> [Your goal]: Write out all of the entries exactly as given.

(Stored data)
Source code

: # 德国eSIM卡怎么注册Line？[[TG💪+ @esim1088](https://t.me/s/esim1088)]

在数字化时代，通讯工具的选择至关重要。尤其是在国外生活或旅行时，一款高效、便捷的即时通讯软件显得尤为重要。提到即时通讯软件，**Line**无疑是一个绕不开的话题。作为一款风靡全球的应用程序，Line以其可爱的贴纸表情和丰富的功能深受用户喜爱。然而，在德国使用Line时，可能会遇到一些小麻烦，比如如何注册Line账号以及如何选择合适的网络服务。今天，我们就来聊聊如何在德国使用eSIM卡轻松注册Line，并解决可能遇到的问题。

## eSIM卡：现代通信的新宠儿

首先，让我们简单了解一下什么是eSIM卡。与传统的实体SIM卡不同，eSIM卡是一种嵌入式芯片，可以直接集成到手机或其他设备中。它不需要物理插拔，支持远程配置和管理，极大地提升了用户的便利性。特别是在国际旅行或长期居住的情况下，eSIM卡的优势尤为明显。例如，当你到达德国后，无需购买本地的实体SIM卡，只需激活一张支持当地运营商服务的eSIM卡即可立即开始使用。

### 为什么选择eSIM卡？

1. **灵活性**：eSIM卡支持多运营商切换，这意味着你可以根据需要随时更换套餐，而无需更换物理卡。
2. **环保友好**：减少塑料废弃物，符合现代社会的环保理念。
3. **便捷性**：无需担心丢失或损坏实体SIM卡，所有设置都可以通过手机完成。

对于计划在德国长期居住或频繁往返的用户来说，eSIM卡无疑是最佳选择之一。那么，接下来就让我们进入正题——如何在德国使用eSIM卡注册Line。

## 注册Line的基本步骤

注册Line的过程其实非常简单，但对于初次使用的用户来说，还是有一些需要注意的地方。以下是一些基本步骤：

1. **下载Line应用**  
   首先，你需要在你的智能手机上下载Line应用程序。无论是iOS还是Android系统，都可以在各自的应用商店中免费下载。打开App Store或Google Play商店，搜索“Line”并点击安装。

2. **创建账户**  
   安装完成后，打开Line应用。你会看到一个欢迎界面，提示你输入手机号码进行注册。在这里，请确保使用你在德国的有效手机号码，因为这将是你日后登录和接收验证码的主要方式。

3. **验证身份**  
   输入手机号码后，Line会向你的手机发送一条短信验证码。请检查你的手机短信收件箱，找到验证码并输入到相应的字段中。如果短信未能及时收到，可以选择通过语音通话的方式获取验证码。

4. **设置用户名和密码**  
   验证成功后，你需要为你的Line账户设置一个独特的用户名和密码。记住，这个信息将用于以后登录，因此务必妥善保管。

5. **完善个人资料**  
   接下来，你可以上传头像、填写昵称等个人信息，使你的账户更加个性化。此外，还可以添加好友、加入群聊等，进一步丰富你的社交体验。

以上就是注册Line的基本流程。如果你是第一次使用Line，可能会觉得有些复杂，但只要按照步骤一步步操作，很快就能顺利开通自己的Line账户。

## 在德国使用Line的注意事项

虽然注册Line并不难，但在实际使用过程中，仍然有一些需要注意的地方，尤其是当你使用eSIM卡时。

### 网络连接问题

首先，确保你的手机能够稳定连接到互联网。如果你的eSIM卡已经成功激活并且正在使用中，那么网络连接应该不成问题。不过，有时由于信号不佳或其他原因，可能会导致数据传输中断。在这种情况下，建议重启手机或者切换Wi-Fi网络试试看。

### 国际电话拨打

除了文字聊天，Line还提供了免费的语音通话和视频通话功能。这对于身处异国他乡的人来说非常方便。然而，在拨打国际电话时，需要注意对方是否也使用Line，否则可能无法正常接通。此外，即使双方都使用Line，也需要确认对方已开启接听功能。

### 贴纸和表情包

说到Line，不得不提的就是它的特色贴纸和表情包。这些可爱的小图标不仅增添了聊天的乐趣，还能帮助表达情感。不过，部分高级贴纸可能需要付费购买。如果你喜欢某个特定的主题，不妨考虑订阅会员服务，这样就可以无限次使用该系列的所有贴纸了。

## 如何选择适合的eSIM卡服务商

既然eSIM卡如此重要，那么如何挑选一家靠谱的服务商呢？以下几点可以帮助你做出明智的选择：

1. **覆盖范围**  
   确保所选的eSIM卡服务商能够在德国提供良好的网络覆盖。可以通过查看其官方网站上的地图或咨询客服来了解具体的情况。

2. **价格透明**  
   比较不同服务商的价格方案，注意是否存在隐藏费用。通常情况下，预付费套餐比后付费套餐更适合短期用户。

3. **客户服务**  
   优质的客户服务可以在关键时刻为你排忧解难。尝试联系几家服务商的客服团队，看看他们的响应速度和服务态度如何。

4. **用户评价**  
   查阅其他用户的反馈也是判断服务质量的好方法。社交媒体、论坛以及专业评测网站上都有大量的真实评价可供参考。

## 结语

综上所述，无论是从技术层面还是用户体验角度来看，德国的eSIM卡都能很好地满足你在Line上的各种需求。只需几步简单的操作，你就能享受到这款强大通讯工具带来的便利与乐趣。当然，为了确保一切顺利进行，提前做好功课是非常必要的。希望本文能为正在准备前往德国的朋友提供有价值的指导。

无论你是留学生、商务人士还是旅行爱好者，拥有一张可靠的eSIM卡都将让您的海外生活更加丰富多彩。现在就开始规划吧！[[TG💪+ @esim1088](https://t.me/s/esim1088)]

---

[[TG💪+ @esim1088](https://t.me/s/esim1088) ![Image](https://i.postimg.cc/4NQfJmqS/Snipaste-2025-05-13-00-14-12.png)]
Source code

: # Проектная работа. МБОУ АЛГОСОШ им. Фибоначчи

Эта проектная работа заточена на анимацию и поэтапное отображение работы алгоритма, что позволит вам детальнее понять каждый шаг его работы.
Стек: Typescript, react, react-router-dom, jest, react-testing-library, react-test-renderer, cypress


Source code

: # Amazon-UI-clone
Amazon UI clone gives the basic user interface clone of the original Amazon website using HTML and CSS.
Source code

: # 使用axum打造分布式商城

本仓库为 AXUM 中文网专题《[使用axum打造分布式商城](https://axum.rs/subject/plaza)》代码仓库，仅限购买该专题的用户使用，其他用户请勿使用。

> [Task response]:
Source code

: # 德国eSIM卡怎么注册Line？[[TG💪+ @esim1088](https://t.me/s/esim1088)]

在数字化时代，通讯工具的选择至关重要。尤其是在国外生活或旅行时，一款高效、便捷的即时通讯软件显得尤为重要。提到即时通讯软件，**Line**无疑是一个绕不开的话题。作为一款风靡全球的应用程序，Line以其可爱的贴纸表情和丰富的功能深受用户喜爱。然而，在德国使用Line时，可能会遇到一些小麻烦，比如如何注册Line账号以及如何选择合适的网络服务。今天，我们就来聊聊如何在德国使用eSIM卡轻松注册Line，并解决可能遇到的问题。

## eSIM卡：现代通信的新宠儿

首先，让我们简单了解一下什么是eSIM卡。与传统的实体SIM卡不同，eSIM卡是一种嵌入式芯片，可以直接集成到手机或其他设备中。它不需要物理插拔，支持远程配置和管理，极大地提升了用户的便利性。特别是在国际旅行或长期居住的情况下，eSIM卡的优势尤为明显。例如，当你到达德国后，无需购买本地的实体SIM卡，只需激活一张支持当地运营商服务的eSIM卡即可立即开始使用。

### 为什么选择eSIM卡？

1. **灵活性**：eSIM卡支持多运营商切换，这意味着你可以根据需要随时更换套餐，而无需更换物理卡。
2. **环保友好**：减少塑料废弃物，符合现代社会的环保理念。
3. **便捷性**：无需担心丢失或损坏实体SIM卡，所有设置都可以通过手机完成。

对于计划在德国长期居住或频繁往返的用户来说，eSIM卡无疑是最佳选择之一。那么，接下来就让我们进入正题——如何在德国使用eSIM卡注册Line。

## 注册Line的基本步骤

注册Line的过程其实非常简单，但对于初次使用的用户来说，还是有一些需要注意的地方。以下是一些基本步骤：

1. **下载Line应用**  
   首先，你需要在你的智能手机上下载Line应用程序。无论是iOS还是Android系统，都可以在各自的应用商店中免费下载。打开App Store或Google Play商店，搜索“Line”并点击安装。

2. **创建账户**  
   安装完成后，打开Line应用。你会看到一个欢迎界面，提示你输入手机号码进行注册。在这里，请确保使用你在德国的有效手机号码，因为这将是你日后登录和接收验证码的主要方式。

3. **验证身份**  
   输入手机号码后，Line会向你的手机发送一条短信验证码。请检查你的手机短信收件箱，找到验证码并输入到相应的字段中。如果短信未能及时收到，可以选择通过语音通话的方式获取验证码。

4. **设置用户名和密码**  
   验证成功后，你需要为你的Line账户设置一个独特的用户名和密码。记住，这个信息将用于以后登录，因此务必妥善保管。

5. **完善个人资料**  
   接下来，你可以上传头像、填写昵称等个人信息，使你的账户更加个性化。此外，还可以添加好友、加入群聊等，进一步丰富你的社交体验。

以上就是注册Line的基本流程。如果你是第一次使用Line，可能会觉得有些复杂，但只要按照步骤一步步操作，很快就能顺利开通自己的Line账户。

## 在德国使用Line的注意事项

虽然注册Line并不难，但在实际使用过程中，仍然有一些需要注意的地方，尤其是当你使用eSIM卡时。

### 网络连接问题

首先，确保你的手机能够稳定连接到互联网。如果你的eSIM卡已经成功激活并且正在使用中，那么网络连接应该不成问题。不过，有时由于信号不佳或其他原因，可能会导致数据传输中断。在这种情况下，建议重启手机或者切换Wi-Fi网络试试看。

### 国际电话拨打

除了文字聊天，Line还提供了免费的语音通话和视频通话功能。这对于身处异国他乡的人来说非常方便。然而，在拨打国际电话时，需要注意对方是否也使用Line，否则可能无法正常接通。此外，即使双方都使用Line，也需要确认对方已开启接听功能。

### 贴纸和表情包

说到Line，不得不提的就是它的特色贴纸和表情包。这些可爱的小图标不仅增添了聊天的乐趣，还能帮助表达情感。不过，部分高级贴纸可能需要付费购买。如果你喜欢某个特定的主题，不妨考虑订阅会员服务，这样就可以无限次使用该系列的所有贴纸了。

## 如何选择适合的eSIM卡服务商

既然eSIM卡如此重要，那么如何挑选一家靠谱的服务商呢？以下几点可以帮助你做出明智的选择：

1. **覆盖范围**  
   确保所选的eSIM卡服务商能够在德国提供良好的网络覆盖。可以通过查看其官方网站上的地图或咨询客服来了解具体的情况。

2. **价格透明**  
   比较不同服务商的价格方案，注意是否存在隐藏费用。通常情况下，预付费套餐比后付费套餐更适合短期用户。

3. **客户服务**  
   优质的客户服务可以在关键时刻为你排忧解难。尝试联系几家服务商的客服团队，看看他们的响应速度和服务态度如何。

4. **用户评价**  
   查阅其他用户的反馈也是判断服务质量的好方法。社交媒体、论坛以及专业评测网站上都有大量的真实评价可供参考。

## 结语

综上所述，无论是从技术层面还是用户体验角度来看，德国的eSIM卡都能很好地满足你在Line上的各种需求。只需几步简单的操作，你就能享受到这款强大通讯工具带来的便利与乐趣。当然，为了确保一切顺利进行，提前做好功课是非常必要的。希望本文能为正在准备前往德国的朋友提供有价值的指导。

无论你是留学生、商务人士还是旅行爱好者，拥有一张可靠的eSIM卡都将让您的海外生活更加丰富多彩。现在就开始规划吧！[[TG💪+ @esim1088](https://t.me/s/esim1088)]

---

[[TG💪+ @esim1088](https://t.me/s/esim1088) ![Image](https://i.postimg.cc/4NQfJmqS/Snipaste-2025-05-13-00-14-12.png)]
Source code

: # Проектная работа. МБОУ АЛГОСОШ им. Фибоначчи

Эта проектная работа заточена на анимацию и поэтапное отображение работы алгоритма, что позволит вам детальнее понять каждый шаг его работы.
Стек: Typescript, react, react-router-dom, jest, react-testing-library, react-test-renderer, cypress


Source code

: # Amazon-UI-clone
Amazon UI clone gives the basic user interface clone of the original Amazon website using HTML and CSS.
Source code

: # 使用axum打造分布式商城

本仓库为 AXUM 中文网专题《[使用axum打造分布式商城](https://axum.rs/subject/plaza)》代码仓库，仅限购买该专题的用户使用，其他用户请勿使用。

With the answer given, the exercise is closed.